- Task directions
Every line from the opening of the records to the line with "2、如果表b采用 MyISAM ，data中会产生3个文件：" should be restated exactly, with both ends included and the pictures left out.

[[ Entries provided open ]]

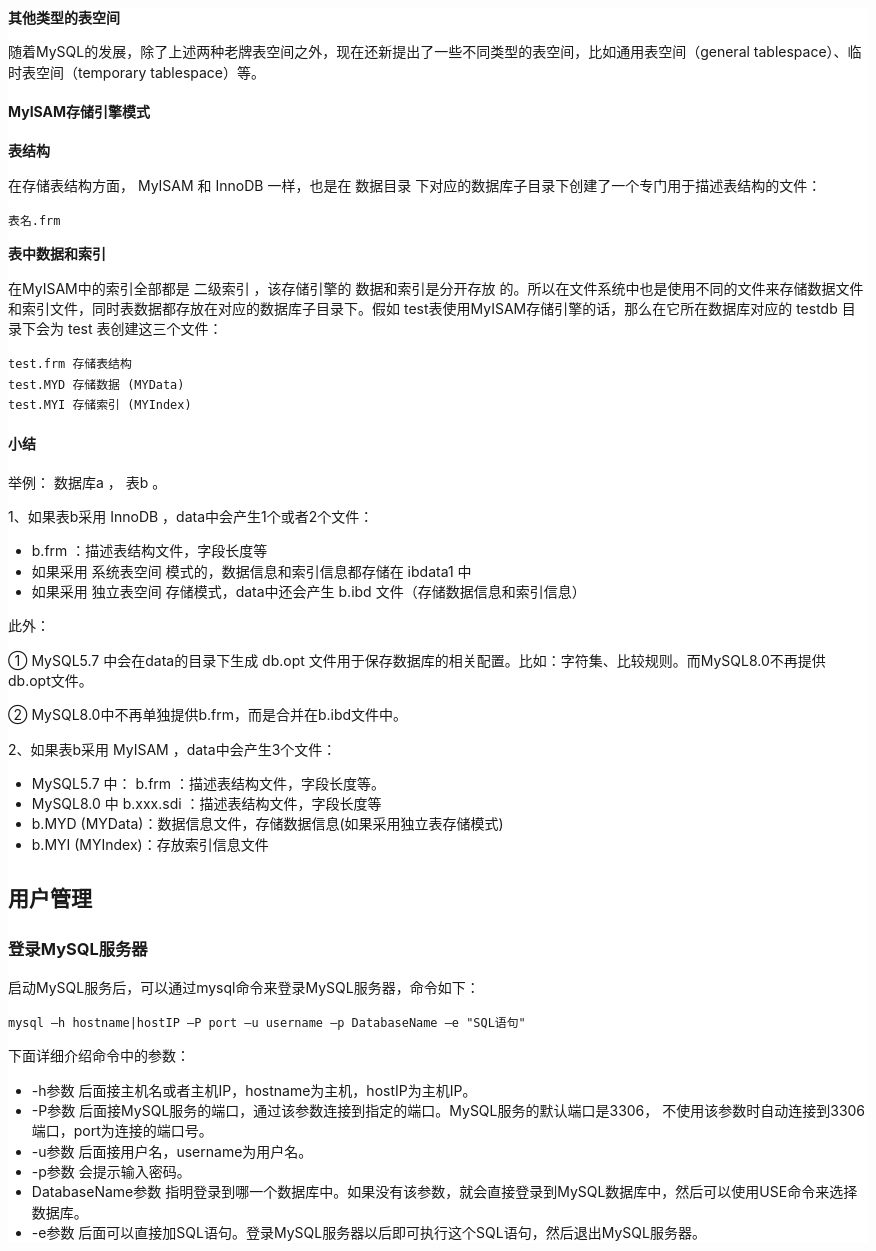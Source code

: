 **其他类型的表空间**

随着MySQL的发展，除了上述两种老牌表空间之外，现在还新提出了一些不同类型的表空间，比如通用表空间（general tablespace）、临时表空间（temporary tablespace）等。

####  MyISAM存储引擎模式

**表结构**

在存储表结构方面， MyISAM 和 InnoDB 一样，也是在 数据目录 下对应的数据库子目录下创建了一个专门用于描述表结构的文件：

`表名.frm`

**表中数据和索引**

在MyISAM中的索引全部都是 二级索引 ，该存储引擎的 数据和索引是分开存放 的。所以在文件系统中也是使用不同的文件来存储数据文件和索引文件，同时表数据都存放在对应的数据库子目录下。假如 test表使用MyISAM存储引擎的话，那么在它所在数据库对应的 testdb 目录下会为 test 表创建这三个文件：

```sql
test.frm 存储表结构 
test.MYD 存储数据 (MYData) 
test.MYI 存储索引 (MYIndex)
```

#### 小结

举例： 数据库a ， 表b 。 

1、如果表b采用 InnoDB ，data中会产生1个或者2个文件： 

- b.frm ：描述表结构文件，字段长度等 
- 如果采用 系统表空间 模式的，数据信息和索引信息都存储在 ibdata1 中 
- 如果采用 独立表空间 存储模式，data中还会产生 b.ibd 文件（存储数据信息和索引信息） 

此外： 

① MySQL5.7 中会在data的目录下生成 db.opt 文件用于保存数据库的相关配置。比如：字符集、比较规则。而MySQL8.0不再提供db.opt文件。 

② MySQL8.0中不再单独提供b.frm，而是合并在b.ibd文件中。 

2、如果表b采用 MyISAM ，data中会产生3个文件： 

- MySQL5.7 中： b.frm ：描述表结构文件，字段长度等。 
- MySQL8.0 中 b.xxx.sdi ：描述表结构文件，字段长度等 
- b.MYD (MYData)：数据信息文件，存储数据信息(如果采用独立表存储模式) 
- b.MYI (MYIndex)：存放索引信息文件

## 用户管理

### 登录MySQL服务器

启动MySQL服务后，可以通过mysql命令来登录MySQL服务器，命令如下：

`mysql –h hostname|hostIP –P port –u username –p DatabaseName –e "SQL语句"`

下面详细介绍命令中的参数： 

- -h参数 后面接主机名或者主机IP，hostname为主机，hostIP为主机IP。 
- -P参数 后面接MySQL服务的端口，通过该参数连接到指定的端口。MySQL服务的默认端口是3306， 不使用该参数时自动连接到3306端口，port为连接的端口号。 
- -u参数 后面接用户名，username为用户名。 
- -p参数 会提示输入密码。 
- DatabaseName参数 指明登录到哪一个数据库中。如果没有该参数，就会直接登录到MySQL数据库中，然后可以使用USE命令来选择数据库。 
- -e参数 后面可以直接加SQL语句。登录MySQL服务器以后即可执行这个SQL语句，然后退出MySQL服务器。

[[ Entries provided closed ]]

- Result
Source code

: **其他类型的表空间**

随着MySQL的发展，除了上述两种老牌表空间之外，现在还新提出了一些不同类型的表空间，比如通用表空间（general tablespace）、临时表空间（temporary tablespace）等。

####  MyISAM存储引擎模式

**表结构**

在存储表结构方面， MyISAM 和 InnoDB 一样，也是在 数据目录 下对应的数据库子目录下创建了一个专门用于描述表结构的文件：

`表名.frm`

**表中数据和索引**

在MyISAM中的索引全部都是 二级索引 ，该存储引擎的 数据和索引是分开存放 的。所以在文件系统中也是使用不同的文件来存储数据文件和索引文件，同时表数据都存放在对应的数据库子目录下。假如 test表使用MyISAM存储引擎的话，那么在它所在数据库对应的 testdb 目录下会为 test 表创建这三个文件：

```sql
test.frm 存储表结构 
test.MYD 存储数据 (MYData) 
test.MYI 存储索引 (MYIndex)
```

#### 小结

举例： 数据库a ， 表b 。 

1、如果表b采用 InnoDB ，data中会产生1个或者2个文件： 

- b.frm ：描述表结构文件，字段长度等 
- 如果采用 系统表空间 模式的，数据信息和索引信息都存储在 ibdata1 中 
- 如果采用 独立表空间 存储模式，data中还会产生 b.ibd 文件（存储数据信息和索引信息） 

此外： 

① MySQL5.7 中会在data的目录下生成 db.opt 文件用于保存数据库的相关配置。比如：字符集、比较规则。而MySQL8.0不再提供db.opt文件。 

② MySQL8.0中不再单独提供b.frm，而是合并在b.ibd文件中。 

2、如果表b采用 MyISAM ，data中会产生3个文件： 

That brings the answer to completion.